The four who would rule

Published July 10, 2016
The writer is a member of staff.
The writer is a member of staff.

WE can’t stop the squawking and bleating and barking and squealing that’s about to come, but we sure can tell them what we think of them. So, by way of semi-catharsis, a word to the four who would rule us all.

Nawaz – Really? I mean, really? You have a damaged ticker, fine. You’re miffed some folk think you’d fake heart problems to distract from your Panama woes – fair enough.

Some of us would be annoyed if we were in your place. But someone’s gotta tell you: you’re slipping into African-dictator realm of out-of-touchness.

It’s not the special plane. It’s not the shopping around for fancy watches and luxe suits. It’s not the dining out in London. It’s all of it. All the time.

To hell with whether the pics of you wandering and shopping and eating around London are new or old, fake or real.

You’ve got a problem when there’re more grainy videos and dodgy pics of you doing rich-man stuff floating around than even the shiny, slickly produced stuff of you meeting ordinary Pakistanis.

And it never ends. You’ve already managed to botch your return, even before you’ve returned.

Try explaining to anyone – Pakistani, doctor, idiot, rich or poor – how it makes sense for the family to jet out to spend Eid with you only for the lot of you to fly back home THE DAY AFTER EID.


A gazillion interviews and questions later and you still can’t figure out the difference between a terrible answer and an OK one.


Are we only good enough to be ruled, but not posh enough to spend Eid with? You’ve got a London problem and because you have a London problem, Pakistan has a Nawaz problem.

We get it: it’s nice there. You can relax and not worry about the ISI bugging your home. You can chat with friends and strategise with your team. It’s probably nice to be relatively anonymous again.

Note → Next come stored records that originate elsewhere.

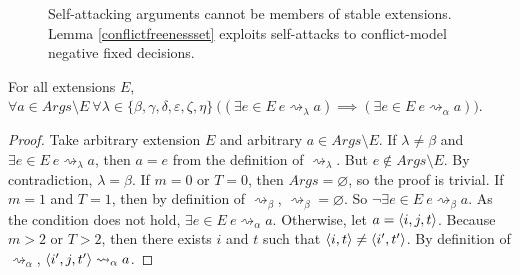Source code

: \begin{figure}[H]
	\centering
	\caption{Self-attacking arguments cannot be members of stable extensions. Lemma \ref{conflictfreenessset} exploits self-attacks to conflict-model negative fixed decisions.}
\end{figure}

\begin{lemma}
	\label{intervalstabilitydependence}
	For all extensions $E$, $\forall a\in Args\setminus E\ \forall\lambda\in\{\beta,\gamma,\delta,\varepsilon,\zeta,\eta\}\ \big((\exists e\in E\ e\rightsquigarrow_\lambda a)\implies(\exists e\in E\ e\rightsquigarrow_\alpha a)\big)$.
	
	\begin{proof}
		Take arbitrary extension $E$ and arbitrary $a\in Args\setminus E$. If $\lambda\neq\beta$ and $\exists e\in E\ e\rightsquigarrow_\lambda a$, then $a=e$ from the definition of $\rightsquigarrow_\lambda$. But $e\not\in Args\setminus E$. By contradiction, $\lambda=\beta$.
		\linespace
		If $m=0$ or $T=0$, then $Args=\varnothing$, so the proof is trivial.
		\linespace
		If $m=1$ and $T=1$, then by definition of $\rightsquigarrow_\beta$, $\rightsquigarrow_\beta=\varnothing$. So $\neg\exists e\in E\ e\rightsquigarrow_\beta a$. As the condition does not hold, $\exists e\in E\ e\rightsquigarrow_\alpha a$.
		\linespace
		Otherwise, let $a=\langle{i},{j},{t}\rangle$. Because $m>2$ or $T>2$, then there exists $i$ and $t$ such that $\langle{i},{t}\rangle\neq\langle{i'},{t'}\rangle$. By definition of $\rightsquigarrow_\alpha$, $\langle{i'},{j},{t'}\rangle\rightsquigarrow_\alpha a$.
	\end{proof}
\end{lemma}

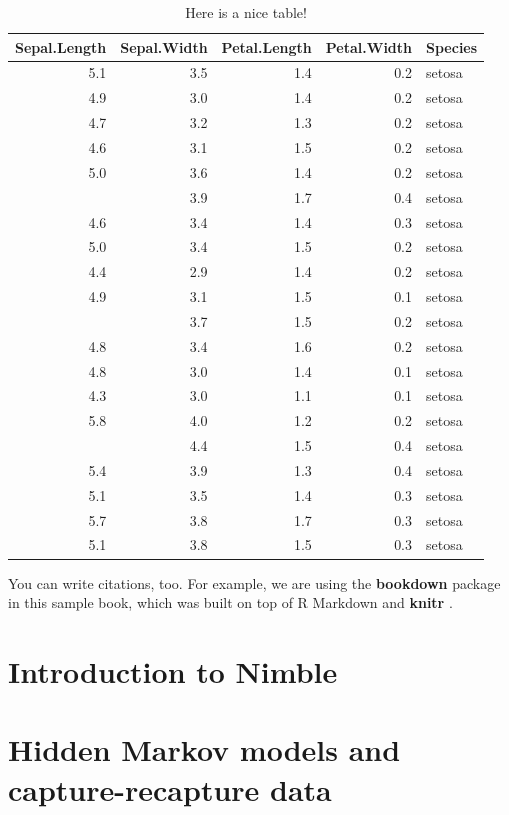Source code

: \documentclass[
  12pt,
]{krantz}
\begin{document}
\begin{table}

\caption{\label{tab:nice-tab}Here is a nice table!}
\centering
\begin{tabular}[t]{rrrrl}
\toprule
Sepal.Length & Sepal.Width & Petal.Length & Petal.Width & Species\\
\midrule
5.1 & 3.5 & 1.4 & 0.2 & setosa\\
4.9 & 3.0 & 1.4 & 0.2 & setosa\\
4.7 & 3.2 & 1.3 & 0.2 & setosa\\
4.6 & 3.1 & 1.5 & 0.2 & setosa\\
5.0 & 3.6 & 1.4 & 0.2 & setosa\\
\addlinespace
5.4 & 3.9 & 1.7 & 0.4 & setosa\\
4.6 & 3.4 & 1.4 & 0.3 & setosa\\
5.0 & 3.4 & 1.5 & 0.2 & setosa\\
4.4 & 2.9 & 1.4 & 0.2 & setosa\\
4.9 & 3.1 & 1.5 & 0.1 & setosa\\
\addlinespace
5.4 & 3.7 & 1.5 & 0.2 & setosa\\
4.8 & 3.4 & 1.6 & 0.2 & setosa\\
4.8 & 3.0 & 1.4 & 0.1 & setosa\\
4.3 & 3.0 & 1.1 & 0.1 & setosa\\
5.8 & 4.0 & 1.2 & 0.2 & setosa\\
\addlinespace
5.7 & 4.4 & 1.5 & 0.4 & setosa\\
5.4 & 3.9 & 1.3 & 0.4 & setosa\\
5.1 & 3.5 & 1.4 & 0.3 & setosa\\
5.7 & 3.8 & 1.7 & 0.3 & setosa\\
5.1 & 3.8 & 1.5 & 0.3 & setosa\\
\bottomrule
\end{tabular}
\end{table}

You can write citations, too. For example, we are using the \textbf{bookdown} package \citep{R-bookdown} in this sample book, which was built on top of R Markdown and \textbf{knitr} \citep{xie2015}.

\hypertarget{intronimble}{%
\chapter{Introduction to Nimble}\label{intronimble}}

\hypertarget{hmmcapturerecapture}{%
\chapter{Hidden Markov models and capture-recapture data}\label{hmmcapturerecapture}}
\end{document}
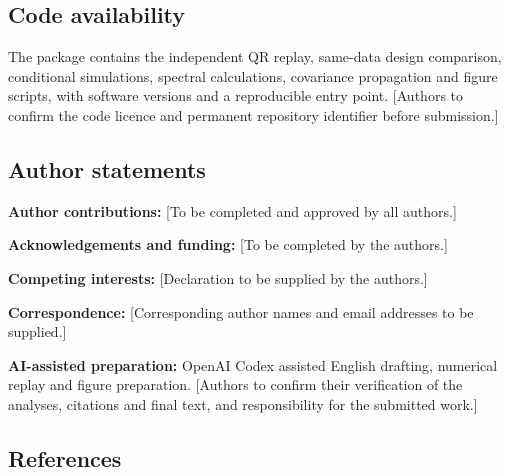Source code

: \documentclass[
  10pt,
  a4paper,
]{article}
\begin{document}
\singlespacing

\hypertarget{code-availability}{%
\subsection{Code availability}\label{code-availability}}

The package contains the independent QR replay, same-data design
comparison, conditional simulations, spectral calculations, covariance
propagation and figure scripts, with software versions and a
reproducible entry point. {[}Authors to confirm the code licence and
permanent repository identifier before submission.{]}

\singlespacing

\hypertarget{author-statements}{%
\subsection{Author statements}\label{author-statements}}

\textbf{Author contributions:} {[}To be completed and approved by all
authors.{]}

\textbf{Acknowledgements and funding:} {[}To be completed by the
authors.{]}

\textbf{Competing interests:} {[}Declaration to be supplied by the
authors.{]}

\textbf{Correspondence:} {[}Corresponding author names and email
addresses to be supplied.{]}

\textbf{AI-assisted preparation:} OpenAI Codex assisted English
drafting, numerical replay and figure preparation. {[}Authors to confirm
their verification of the analyses, citations and final text, and
responsibility for the submitted work.{]}

\clearpage

\singlespacing

\hypertarget{references}{%
\subsection{References}\label{references}}
\end{document}
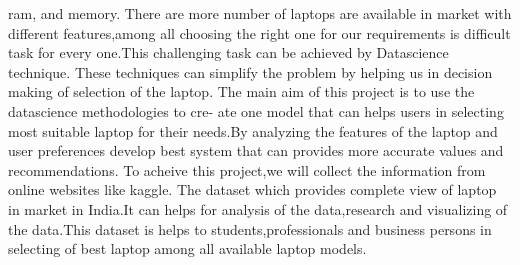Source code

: ram, and memory. There are more number of laptops are available in market with different features,among all
choosing the right one for our requirements is difficult task for every one.This challenging task can be achieved
by Datascience technique.
These techniques can simplify the problem by helping us in decision making of selection of the laptop. The
main aim of this project is to use the datascience methodologies to cre- ate one model that can helps users
in selecting most suitable laptop for their needs.By analyzing the features of the laptop and user preferences
develop best system that can provides more accurate values and recommendations. To acheive this project,we
will collect the information from online websites like kaggle. The dataset which provides complete view of
laptop in market in India.It can helps for analysis of the data,research and visualizing of the data.This dataset is helps to students,professionals and business persons in selecting of best laptop among all available laptop models.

And you’re probably happy knowing that you’re still ahead of the pack for the next election. There’s only one thing better than three-term PM: four-term PM.

But when you’re sliding towards winning an election while losing the people, you’re in that most unwise of realms: an out-of-touch winner. Pull it together, man.

Imran – oh, dear. Where to begin?

OK, let’s try this. We get it, you’ve got some loopy ideas: Taliban are misguided, Fata was milk and honey; we should hang crooked politicians and give militants a hug.

But you’re not exactly alone. Nawaz didn’t want Zarb-i-Azb and doesn’t want his Punjab disturbed. Asif and the ANP gave us Nizam-i-Adl.

Plus, it doesn’t really matter what you think about the Taliban and Fata: the boys have made their decision and you’re not going to change their minds. Small mercies, then.

But must you be so offensively ignorant?

Some loons in your KP government thought it smart to give Samiul Haq some cash. Maybe it had to do something with the PTI’s rivalry with Samiul Haq’s rival Fazlur Rehman. Maybe they just thought it a good idea.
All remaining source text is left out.